Search the data for the word "with". Reproduce every line where it is found.

Content starts

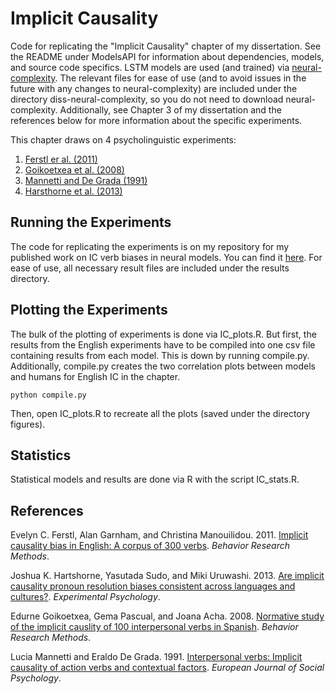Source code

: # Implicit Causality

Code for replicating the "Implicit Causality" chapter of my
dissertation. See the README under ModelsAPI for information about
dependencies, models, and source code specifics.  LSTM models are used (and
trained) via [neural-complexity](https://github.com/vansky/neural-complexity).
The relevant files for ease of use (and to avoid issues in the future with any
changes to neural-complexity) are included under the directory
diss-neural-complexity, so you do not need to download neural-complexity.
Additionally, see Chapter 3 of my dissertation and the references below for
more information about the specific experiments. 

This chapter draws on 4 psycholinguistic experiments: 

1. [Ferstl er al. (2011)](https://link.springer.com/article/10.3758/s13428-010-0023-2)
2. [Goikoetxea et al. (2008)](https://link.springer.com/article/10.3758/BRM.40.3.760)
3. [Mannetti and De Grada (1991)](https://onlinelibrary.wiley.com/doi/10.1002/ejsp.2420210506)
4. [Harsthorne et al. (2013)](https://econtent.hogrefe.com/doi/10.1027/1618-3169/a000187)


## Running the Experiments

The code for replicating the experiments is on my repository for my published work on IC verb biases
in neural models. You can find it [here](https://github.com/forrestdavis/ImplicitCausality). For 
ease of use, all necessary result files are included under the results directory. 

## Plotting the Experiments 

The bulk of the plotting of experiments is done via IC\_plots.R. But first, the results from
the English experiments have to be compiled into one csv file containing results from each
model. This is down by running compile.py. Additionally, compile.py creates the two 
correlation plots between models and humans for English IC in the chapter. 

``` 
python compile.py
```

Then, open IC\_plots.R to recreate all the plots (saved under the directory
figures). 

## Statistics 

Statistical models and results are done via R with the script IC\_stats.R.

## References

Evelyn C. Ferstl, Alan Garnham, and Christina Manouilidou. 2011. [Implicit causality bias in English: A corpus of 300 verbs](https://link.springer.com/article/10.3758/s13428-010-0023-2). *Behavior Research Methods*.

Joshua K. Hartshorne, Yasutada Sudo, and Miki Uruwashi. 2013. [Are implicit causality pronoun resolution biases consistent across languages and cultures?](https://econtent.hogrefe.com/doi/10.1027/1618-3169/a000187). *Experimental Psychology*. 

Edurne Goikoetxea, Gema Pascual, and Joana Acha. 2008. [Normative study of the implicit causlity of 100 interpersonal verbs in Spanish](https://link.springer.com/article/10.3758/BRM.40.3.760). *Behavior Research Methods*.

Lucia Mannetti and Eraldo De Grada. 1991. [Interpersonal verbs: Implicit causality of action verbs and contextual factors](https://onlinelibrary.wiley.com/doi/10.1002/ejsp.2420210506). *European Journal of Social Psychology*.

Content ends
Content starts

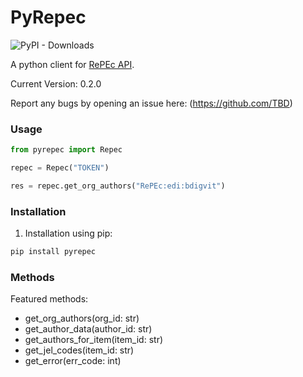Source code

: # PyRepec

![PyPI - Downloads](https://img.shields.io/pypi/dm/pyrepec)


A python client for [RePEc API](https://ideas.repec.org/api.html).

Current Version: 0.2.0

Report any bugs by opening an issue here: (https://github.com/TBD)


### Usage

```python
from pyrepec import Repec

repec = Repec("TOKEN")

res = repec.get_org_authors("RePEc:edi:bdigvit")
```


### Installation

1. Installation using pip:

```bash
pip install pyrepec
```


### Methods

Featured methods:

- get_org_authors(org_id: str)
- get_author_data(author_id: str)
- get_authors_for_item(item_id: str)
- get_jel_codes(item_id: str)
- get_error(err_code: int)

Content ends

= Output of the task =
The relevant files for ease of use (and to avoid issues in the future with any
Statistical models and results are done via R with the script IC\_stats.R.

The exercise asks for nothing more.